Every merchant account has limits that control how much money can be moved it. Your merchant account has four limits:
Limits can be adjusted as your requirements change over time.
- Per deposit transaction limit
- Per withdrawal transaction limit
- Monthly deposit limit
- Monthly withdrawal limit.
Why are there limits?
A landlord who collects $800/month in rent from a single unit doesn't need to collect $250,000 each month. If that happens, something else might be going on.
The limits on a merchant account minimize the amount of risk that you need to take on should a transaction be recalled.
Limits are a security precaution that protects the people involved in the EFT/eCheck transaction. The rules that govern EFT/eCheck transactions allow banks up to four business days to audit a transaction and many banks take full advantage of that time. If the money is deposited sooner, it could be withdrawn by the time the bank asks for the money back. Should that happen, you'll be responsible for returning the money. The limits help to keep those amounts manageable.
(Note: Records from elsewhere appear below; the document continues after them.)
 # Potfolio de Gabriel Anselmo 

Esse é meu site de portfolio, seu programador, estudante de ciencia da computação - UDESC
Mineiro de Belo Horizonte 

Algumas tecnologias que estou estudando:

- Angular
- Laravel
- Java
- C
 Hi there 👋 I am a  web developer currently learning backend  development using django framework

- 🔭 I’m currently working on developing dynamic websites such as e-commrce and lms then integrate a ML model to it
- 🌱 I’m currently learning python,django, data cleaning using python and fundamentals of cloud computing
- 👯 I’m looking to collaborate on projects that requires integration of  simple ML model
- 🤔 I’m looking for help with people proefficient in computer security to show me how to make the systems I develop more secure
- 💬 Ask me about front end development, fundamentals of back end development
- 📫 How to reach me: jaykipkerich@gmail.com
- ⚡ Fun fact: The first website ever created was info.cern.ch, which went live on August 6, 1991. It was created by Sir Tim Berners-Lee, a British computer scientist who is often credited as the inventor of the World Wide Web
A per transaction limit controls the maximum amount of money that can be moved electronically at one time. For example, let's say you have to pay a vendor $1500. If your merchant account has a per withdrawal transaction limit of $1000, you would have split the payment into two parts - $1000 and $500.
A monthly limit controls the maximum amount of money that can be moved electronically over a calendar month. It should be large enough to assume that all of your residents pay online. The per transaction limit should be 2-3 times your largest resident payment, in case someone pays in advance.
Higher limits usually require more backup documentation for your merchant account. For example, a transaction limit of $10,000 per transaction and a monthly limit of $100,000 per month usually require three months of bank statements.